Thank you for everything, and please help me make these wishes possible. For Christmas, pray with me for a miracle for these wonderful animals.


Merry Christmas!

Tuesday, December 20, 2011

Urgent appeal for an old prisoner


Dear all,
Please urgently help an old Dalmatian female of 10 years of age that was recently abandoned at the state-owned Bucov shelter, left with severe untreated, infected open wounds on all four limbs, and exceptionally weak. The adoption requests of two local animal protection associations (“Ploiesti-Munchen” and “Prieteni fara Grai”) were denied, contrary to current legislation. Possibly so that people would not see outside the shelter gates how severely neglected this dog has been while at Bucov.

Please contact the Prahova County Prefect and the Ploiesti Mayor with regard to this situation and demand that the dog be given for adoption to the animal protection associations that could provide the much needed care for this old, injured dog. You can contact them at:

Mr Prefect
Fax: +40/244/546.067

Mr Mayor
Fax: +40/244/513829
Thank you for reading this! She was abandoned at the Bucov shelter after having been faithful to her family for the first 10 years of her life... Now she is old and badly injured, and most definitely needs the care and tranquility that a shelter with 600+ dogs cannot provide.

Friday, December 16, 2011

On the way to becoming Dutch

This week 4 Ploiesti strays hit the road to Holland. Luiza and Whitey, Belice and Blanca were welcomed by wonderful, caring, empathetic families who were concerned and very receptive to the situation of the Romanian strays and the danger of the mass dog cull law. Here are the now former Ploiesti strays soon after arriving in Holland:

Belice, shy at the beginning but opening up and starting to show his true colours

 Luiza and Whitey, best street friends, still together in the new home

Blanca, a tiny darling, a beauty and a super doggie ambassador


Belice is now getting used to his new life with an owner. Luiza and Whitey are learning together the ropes of having a family of their own. And Blanca is an absolute darling in her foster home, being a most amazing ambassador for the many wonderful stray dogs of Ploiesti and of Romania that desperately need a home and the chance to flourish as part of a family. 


While we are super happy for them, and we wish them long, happy lives with their new owners, they are already missed. Personally, I ended up sending my 2 favourite local strays, Luiza and Whitey, just because it was impossible for me to adopt them myself, and I really wanted to know them safe and loved like they deserved. And yes, safe from the risk of becoming victims of the mass stray dog cull. Because they deserve so much more than such a fate. Like many others.

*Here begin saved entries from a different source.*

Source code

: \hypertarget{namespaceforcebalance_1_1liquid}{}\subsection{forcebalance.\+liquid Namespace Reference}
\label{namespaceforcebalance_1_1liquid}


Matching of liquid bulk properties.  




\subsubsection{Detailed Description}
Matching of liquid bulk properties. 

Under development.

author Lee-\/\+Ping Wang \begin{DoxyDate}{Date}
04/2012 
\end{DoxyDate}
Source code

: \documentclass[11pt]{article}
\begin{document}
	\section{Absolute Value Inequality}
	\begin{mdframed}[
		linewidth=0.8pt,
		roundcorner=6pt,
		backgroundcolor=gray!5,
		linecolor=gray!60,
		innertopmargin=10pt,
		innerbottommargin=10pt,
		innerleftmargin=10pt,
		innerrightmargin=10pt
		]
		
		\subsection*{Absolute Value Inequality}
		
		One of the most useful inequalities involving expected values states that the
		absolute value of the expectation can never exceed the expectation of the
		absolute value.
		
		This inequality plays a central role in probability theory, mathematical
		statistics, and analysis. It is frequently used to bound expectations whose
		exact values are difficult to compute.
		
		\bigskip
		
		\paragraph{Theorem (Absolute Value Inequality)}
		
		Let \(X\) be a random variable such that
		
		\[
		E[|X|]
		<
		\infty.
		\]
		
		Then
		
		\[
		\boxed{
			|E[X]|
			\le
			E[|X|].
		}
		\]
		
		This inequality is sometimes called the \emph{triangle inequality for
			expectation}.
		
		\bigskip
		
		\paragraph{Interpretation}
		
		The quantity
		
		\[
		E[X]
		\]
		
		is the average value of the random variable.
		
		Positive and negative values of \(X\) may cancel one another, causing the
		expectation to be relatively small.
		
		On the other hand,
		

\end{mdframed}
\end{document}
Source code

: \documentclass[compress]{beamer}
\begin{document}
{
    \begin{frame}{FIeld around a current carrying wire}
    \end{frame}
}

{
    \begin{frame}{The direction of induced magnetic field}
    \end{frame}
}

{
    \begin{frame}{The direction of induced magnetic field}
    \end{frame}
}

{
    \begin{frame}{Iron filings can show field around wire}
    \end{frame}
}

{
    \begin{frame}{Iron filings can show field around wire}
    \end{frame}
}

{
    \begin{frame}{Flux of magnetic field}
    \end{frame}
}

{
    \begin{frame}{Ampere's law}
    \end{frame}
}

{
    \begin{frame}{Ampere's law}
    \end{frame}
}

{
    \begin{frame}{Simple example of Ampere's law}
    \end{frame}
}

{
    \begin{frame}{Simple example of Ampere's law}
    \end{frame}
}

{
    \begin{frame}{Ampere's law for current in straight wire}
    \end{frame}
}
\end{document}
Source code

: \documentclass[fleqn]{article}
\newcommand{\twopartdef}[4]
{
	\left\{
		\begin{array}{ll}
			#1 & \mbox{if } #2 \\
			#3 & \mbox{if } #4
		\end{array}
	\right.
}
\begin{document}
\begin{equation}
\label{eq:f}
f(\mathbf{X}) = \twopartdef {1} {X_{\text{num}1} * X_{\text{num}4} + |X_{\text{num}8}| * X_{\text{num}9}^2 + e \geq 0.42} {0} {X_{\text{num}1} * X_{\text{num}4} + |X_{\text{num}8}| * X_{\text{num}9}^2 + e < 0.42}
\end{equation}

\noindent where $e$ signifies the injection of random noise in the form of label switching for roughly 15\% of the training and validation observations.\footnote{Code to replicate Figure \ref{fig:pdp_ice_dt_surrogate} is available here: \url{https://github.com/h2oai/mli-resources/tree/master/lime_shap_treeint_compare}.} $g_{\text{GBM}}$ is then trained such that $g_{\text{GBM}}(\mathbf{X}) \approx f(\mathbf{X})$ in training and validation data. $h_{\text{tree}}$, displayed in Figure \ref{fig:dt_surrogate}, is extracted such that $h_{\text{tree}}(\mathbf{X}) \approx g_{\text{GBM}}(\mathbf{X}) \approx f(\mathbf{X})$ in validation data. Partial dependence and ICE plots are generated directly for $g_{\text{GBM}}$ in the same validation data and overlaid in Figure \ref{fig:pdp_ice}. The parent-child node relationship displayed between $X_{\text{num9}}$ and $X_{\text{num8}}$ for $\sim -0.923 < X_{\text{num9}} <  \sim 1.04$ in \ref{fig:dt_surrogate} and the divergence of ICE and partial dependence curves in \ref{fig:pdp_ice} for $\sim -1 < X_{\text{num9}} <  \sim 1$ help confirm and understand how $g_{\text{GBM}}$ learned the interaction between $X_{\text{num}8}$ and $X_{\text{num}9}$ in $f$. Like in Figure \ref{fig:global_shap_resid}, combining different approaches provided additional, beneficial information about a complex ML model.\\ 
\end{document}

By looking at these pictures now, of them newly arrived in their homes in Holland, I can only say how much they fit in. It seems surreal that only until recently they were street dogs that no one wanted in Romania.

Belice, Luiza, Whitey, Blanca, may you flourish and show the world how terrific the Ploiesti/Romanian strays are!


Sunday, December 4, 2011

Life is a story

Sometimes we get days that seem a bit surreal. Today was just such a day... Let's see how it started.

Yesterday, a friend found an injured female dog and simply could not leave her there. A dog that had been ran over and dragged under a car, and had open injuries. So I advised him to take the dog to a good local vet I knew. The news was good: the vet sewed her open wounds and considered she'll fully recover after the accident. Even better, a neighbor was willing to host and care for this dog until her recovery. Yet, her spine is swollen as you can see in the first picture, and while she definitely feels in her hind legs, she's not able to walk quite yet.

I thought of calling her Alma, which means 'soul' in Latin, because her face expression can tell so much. Here's Alma yesterday, right after being seen and treated at the vet:


So this morning, the plan was for my sister and I to leave the house for half an hour... Solely to go see Alma and take more pictures of her. And so we did, but little did we know that this would be only the beginning of our day... Here's Alma this morning, well cared for by the foster lady and our friend:



Now, two things grabbed my attention the minute I saw her: firstly, that she looked so much like a Spanish Podenco dog, reminding me of my friends' super sweet dogs. And secondly, that judging by her breasts, she was a lactating mom...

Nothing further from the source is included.